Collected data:
= Beginning of Section =
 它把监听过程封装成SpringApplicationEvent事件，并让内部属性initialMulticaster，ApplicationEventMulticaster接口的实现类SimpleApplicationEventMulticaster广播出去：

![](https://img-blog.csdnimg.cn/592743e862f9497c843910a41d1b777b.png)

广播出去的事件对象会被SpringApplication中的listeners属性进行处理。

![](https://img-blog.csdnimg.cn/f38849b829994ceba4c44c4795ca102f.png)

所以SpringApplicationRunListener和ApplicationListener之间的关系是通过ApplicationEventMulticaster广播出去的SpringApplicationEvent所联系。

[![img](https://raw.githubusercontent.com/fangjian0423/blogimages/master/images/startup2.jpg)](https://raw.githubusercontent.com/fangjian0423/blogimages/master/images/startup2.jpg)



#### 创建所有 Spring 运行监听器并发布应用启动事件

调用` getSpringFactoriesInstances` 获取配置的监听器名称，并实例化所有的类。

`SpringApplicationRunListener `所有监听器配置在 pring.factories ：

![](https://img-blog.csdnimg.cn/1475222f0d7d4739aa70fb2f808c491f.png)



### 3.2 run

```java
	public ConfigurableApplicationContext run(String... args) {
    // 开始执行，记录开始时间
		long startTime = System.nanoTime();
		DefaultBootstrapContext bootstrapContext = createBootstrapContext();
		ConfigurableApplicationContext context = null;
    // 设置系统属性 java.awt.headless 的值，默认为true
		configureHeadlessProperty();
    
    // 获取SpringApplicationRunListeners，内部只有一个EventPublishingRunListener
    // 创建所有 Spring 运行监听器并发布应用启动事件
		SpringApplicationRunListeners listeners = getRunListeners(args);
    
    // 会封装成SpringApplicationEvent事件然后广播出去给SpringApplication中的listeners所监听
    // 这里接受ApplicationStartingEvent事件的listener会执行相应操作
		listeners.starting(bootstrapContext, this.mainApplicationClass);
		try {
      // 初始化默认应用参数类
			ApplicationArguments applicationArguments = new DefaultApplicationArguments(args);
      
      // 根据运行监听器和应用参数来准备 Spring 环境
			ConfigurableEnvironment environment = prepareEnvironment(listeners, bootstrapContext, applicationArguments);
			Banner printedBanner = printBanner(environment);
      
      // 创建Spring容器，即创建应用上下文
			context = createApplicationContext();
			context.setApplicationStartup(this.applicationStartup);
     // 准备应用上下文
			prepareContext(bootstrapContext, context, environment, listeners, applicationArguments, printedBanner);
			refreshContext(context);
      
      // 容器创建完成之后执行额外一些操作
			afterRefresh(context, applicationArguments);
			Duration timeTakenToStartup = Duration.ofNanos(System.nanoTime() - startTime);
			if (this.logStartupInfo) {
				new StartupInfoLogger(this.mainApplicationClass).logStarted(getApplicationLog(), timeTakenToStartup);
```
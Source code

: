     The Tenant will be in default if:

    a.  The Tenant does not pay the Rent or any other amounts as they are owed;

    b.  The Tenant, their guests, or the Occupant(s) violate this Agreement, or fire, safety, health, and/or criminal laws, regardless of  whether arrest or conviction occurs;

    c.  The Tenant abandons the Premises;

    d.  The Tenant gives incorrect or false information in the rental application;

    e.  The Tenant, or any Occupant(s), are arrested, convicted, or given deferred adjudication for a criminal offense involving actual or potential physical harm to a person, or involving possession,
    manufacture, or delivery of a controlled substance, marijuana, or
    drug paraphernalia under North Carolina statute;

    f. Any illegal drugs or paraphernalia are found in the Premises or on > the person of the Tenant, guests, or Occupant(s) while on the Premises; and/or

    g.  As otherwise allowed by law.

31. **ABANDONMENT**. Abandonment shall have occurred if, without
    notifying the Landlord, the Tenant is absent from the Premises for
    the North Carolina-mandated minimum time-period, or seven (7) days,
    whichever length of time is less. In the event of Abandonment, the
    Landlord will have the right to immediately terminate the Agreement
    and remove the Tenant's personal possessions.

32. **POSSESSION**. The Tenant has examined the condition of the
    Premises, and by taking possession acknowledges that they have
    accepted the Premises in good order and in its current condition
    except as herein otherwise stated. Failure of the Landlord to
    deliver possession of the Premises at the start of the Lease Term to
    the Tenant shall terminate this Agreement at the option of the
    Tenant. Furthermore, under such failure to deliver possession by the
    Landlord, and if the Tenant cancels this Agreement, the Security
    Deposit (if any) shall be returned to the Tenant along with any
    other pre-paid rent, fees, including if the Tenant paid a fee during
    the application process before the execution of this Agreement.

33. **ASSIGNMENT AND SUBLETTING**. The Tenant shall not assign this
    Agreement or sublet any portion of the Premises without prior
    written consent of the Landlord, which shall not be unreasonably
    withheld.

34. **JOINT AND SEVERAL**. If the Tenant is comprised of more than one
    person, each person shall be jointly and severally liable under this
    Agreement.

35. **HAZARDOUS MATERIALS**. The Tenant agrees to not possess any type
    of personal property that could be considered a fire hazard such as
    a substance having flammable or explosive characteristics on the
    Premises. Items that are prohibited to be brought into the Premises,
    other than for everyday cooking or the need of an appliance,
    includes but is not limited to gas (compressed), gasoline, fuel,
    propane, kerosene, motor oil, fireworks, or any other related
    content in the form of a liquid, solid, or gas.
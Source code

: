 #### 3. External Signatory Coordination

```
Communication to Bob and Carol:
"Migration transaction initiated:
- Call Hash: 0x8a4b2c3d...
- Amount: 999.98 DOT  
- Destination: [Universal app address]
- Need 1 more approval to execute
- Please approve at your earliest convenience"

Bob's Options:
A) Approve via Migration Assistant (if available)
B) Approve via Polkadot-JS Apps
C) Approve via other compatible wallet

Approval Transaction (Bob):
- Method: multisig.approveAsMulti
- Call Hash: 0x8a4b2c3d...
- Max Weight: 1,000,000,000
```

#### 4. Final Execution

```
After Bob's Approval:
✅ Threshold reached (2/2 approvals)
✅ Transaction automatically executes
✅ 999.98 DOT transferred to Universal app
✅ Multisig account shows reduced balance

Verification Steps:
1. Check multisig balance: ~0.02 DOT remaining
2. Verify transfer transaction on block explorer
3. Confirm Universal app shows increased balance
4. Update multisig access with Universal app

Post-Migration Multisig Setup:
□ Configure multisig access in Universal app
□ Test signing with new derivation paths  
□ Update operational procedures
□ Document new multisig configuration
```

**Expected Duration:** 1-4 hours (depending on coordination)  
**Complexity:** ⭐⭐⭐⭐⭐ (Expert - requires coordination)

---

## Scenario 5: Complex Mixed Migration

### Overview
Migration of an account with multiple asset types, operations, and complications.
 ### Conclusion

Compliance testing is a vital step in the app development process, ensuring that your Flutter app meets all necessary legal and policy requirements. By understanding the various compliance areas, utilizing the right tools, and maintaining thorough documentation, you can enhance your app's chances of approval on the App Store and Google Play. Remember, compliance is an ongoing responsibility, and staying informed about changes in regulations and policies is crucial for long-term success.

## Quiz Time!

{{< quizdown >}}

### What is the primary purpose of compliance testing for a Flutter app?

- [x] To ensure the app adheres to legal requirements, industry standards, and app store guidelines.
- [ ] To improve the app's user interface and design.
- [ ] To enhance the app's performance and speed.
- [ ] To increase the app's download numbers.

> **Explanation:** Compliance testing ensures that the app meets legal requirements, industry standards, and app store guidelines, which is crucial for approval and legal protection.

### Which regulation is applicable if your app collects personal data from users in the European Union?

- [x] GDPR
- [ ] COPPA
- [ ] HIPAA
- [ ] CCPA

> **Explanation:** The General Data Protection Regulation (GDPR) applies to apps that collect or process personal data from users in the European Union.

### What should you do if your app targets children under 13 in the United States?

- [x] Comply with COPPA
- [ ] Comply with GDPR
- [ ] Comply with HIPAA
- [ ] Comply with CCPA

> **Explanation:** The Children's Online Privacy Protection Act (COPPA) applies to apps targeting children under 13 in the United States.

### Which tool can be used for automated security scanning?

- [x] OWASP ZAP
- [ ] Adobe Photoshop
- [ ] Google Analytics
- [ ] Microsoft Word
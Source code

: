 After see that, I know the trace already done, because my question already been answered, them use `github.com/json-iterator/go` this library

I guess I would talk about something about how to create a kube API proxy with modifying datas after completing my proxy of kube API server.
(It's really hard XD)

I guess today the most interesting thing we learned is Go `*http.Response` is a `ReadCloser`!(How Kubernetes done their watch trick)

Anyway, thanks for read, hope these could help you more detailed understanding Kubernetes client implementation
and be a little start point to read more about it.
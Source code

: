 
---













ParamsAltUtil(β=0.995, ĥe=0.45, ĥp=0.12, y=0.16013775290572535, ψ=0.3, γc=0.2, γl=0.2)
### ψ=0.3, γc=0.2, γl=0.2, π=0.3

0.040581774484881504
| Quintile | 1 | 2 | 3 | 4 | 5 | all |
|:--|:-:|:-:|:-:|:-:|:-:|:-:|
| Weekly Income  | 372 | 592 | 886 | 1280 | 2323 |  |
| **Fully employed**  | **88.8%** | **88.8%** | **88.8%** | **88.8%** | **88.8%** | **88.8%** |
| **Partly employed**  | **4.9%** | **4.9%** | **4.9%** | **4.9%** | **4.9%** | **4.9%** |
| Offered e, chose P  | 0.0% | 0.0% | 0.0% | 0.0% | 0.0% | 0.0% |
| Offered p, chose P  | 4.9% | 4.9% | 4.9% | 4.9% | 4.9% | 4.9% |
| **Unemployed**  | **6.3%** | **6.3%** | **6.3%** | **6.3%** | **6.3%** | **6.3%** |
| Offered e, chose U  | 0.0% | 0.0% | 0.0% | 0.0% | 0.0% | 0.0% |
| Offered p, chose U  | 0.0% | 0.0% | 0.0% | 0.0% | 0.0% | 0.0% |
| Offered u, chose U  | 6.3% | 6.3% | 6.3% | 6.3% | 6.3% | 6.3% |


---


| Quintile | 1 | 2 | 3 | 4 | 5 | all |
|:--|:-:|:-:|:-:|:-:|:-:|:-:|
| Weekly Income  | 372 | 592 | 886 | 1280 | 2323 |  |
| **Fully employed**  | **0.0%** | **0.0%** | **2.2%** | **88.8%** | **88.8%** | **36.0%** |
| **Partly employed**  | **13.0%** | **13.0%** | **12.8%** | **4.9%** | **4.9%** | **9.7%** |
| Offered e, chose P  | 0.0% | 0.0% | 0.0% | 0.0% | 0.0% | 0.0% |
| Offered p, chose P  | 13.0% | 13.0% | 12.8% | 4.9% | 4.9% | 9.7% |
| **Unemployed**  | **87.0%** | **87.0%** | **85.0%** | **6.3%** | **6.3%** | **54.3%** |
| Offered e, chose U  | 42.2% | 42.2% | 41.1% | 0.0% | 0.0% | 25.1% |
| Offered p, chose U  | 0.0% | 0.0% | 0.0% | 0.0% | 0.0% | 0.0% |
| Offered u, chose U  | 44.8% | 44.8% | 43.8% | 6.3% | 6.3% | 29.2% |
= End of Section =
Exercise
If a line in the records contains "done", report it.

Reply to the task
: After see that, I know the trace already done, because my question already been answered, them use `github.com/json-iterator/go` this library
I guess today the most interesting thing we learned is Go `*http.Response` is a `ReadCloser`!(How Kubernetes done their watch trick)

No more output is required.